[WORK TO COMPLETE]: Your copy must hold all of the data below, unchanged and without images.

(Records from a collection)
== == ==

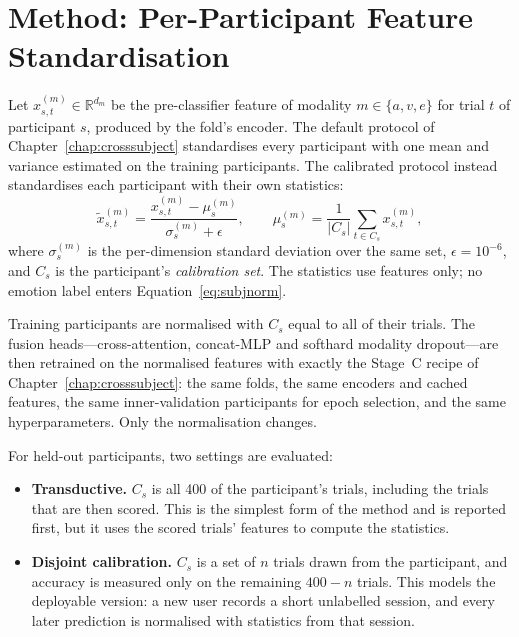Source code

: \section{Method: Per-Participant Feature Standardisation}
\label{sec:cal_method}

Let $x^{(m)}_{s,t} \in \mathbb{R}^{d_m}$ be the pre-classifier feature of modality
$m \in \{a, v, e\}$ for trial $t$ of participant $s$, produced by the fold's encoder.
The default protocol of Chapter~\ref{chap:crosssubject} standardises every
participant with one mean and variance estimated on the training participants. The
calibrated protocol instead standardises each participant with their own statistics:
\begin{equation}
  \tilde{x}^{(m)}_{s,t} = \frac{x^{(m)}_{s,t} - \mu^{(m)}_{s}}{\sigma^{(m)}_{s} + \epsilon},
  \qquad
  \mu^{(m)}_{s} = \frac{1}{|C_s|}\sum_{t \in C_s} x^{(m)}_{s,t},
  \label{eq:subjnorm}
\end{equation}
where $\sigma^{(m)}_{s}$ is the per-dimension standard deviation over the same set,
$\epsilon = 10^{-6}$, and $C_s$ is the participant's \emph{calibration set}. The
statistics use features only; no emotion label enters Equation~\ref{eq:subjnorm}.

Training participants are normalised with $C_s$ equal to all of their trials. The
fusion heads---cross-attention, concat-MLP and softhard modality dropout---are then
retrained on the normalised features with exactly the Stage~C recipe of
Chapter~\ref{chap:crosssubject}: the same folds, the same encoders and cached
features, the same inner-validation participants for epoch selection, and the same
hyperparameters. Only the normalisation changes.

For held-out participants, two settings are evaluated:
\begin{itemize}
  \item \textbf{Transductive.} $C_s$ is all 400 of the participant's trials,
  including the trials that are then scored. This is the simplest form of the method
  and is reported first, but it uses the scored trials' features to compute the
  statistics.
  \item \textbf{Disjoint calibration.} $C_s$ is a set of $n$ trials drawn from the
  participant, and accuracy is measured only on the remaining $400 - n$ trials. This
  models the deployable version: a new user records a short unlabelled session, and
  every later prediction is normalised with statistics from that session.
\end{itemize}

== == ==

[SOLUTION FOR THIS PROBLEM]:
Source code

: \section{Method: Per-Participant Feature Standardisation}
\label{sec:cal_method}

Let $x^{(m)}_{s,t} \in \mathbb{R}^{d_m}$ be the pre-classifier feature of modality
$m \in \{a, v, e\}$ for trial $t$ of participant $s$, produced by the fold's encoder.
The default protocol of Chapter~\ref{chap:crosssubject} standardises every
participant with one mean and variance estimated on the training participants. The
calibrated protocol instead standardises each participant with their own statistics:
\begin{equation}
  \tilde{x}^{(m)}_{s,t} = \frac{x^{(m)}_{s,t} - \mu^{(m)}_{s}}{\sigma^{(m)}_{s} + \epsilon},
  \qquad
  \mu^{(m)}_{s} = \frac{1}{|C_s|}\sum_{t \in C_s} x^{(m)}_{s,t},
  \label{eq:subjnorm}
\end{equation}
where $\sigma^{(m)}_{s}$ is the per-dimension standard deviation over the same set,
$\epsilon = 10^{-6}$, and $C_s$ is the participant's \emph{calibration set}. The
statistics use features only; no emotion label enters Equation~\ref{eq:subjnorm}.

Training participants are normalised with $C_s$ equal to all of their trials. The
fusion heads---cross-attention, concat-MLP and softhard modality dropout---are then
retrained on the normalised features with exactly the Stage~C recipe of
Chapter~\ref{chap:crosssubject}: the same folds, the same encoders and cached
features, the same inner-validation participants for epoch selection, and the same
hyperparameters. Only the normalisation changes.

For held-out participants, two settings are evaluated:
\begin{itemize}
  \item \textbf{Transductive.} $C_s$ is all 400 of the participant's trials,
  including the trials that are then scored. This is the simplest form of the method
  and is reported first, but it uses the scored trials' features to compute the
  statistics.
  \item \textbf{Disjoint calibration.} $C_s$ is a set of $n$ trials drawn from the
  participant, and accuracy is measured only on the remaining $400 - n$ trials. This
  models the deployable version: a new user records a short unlabelled session, and
  every later prediction is normalised with statistics from that session.
\end{itemize}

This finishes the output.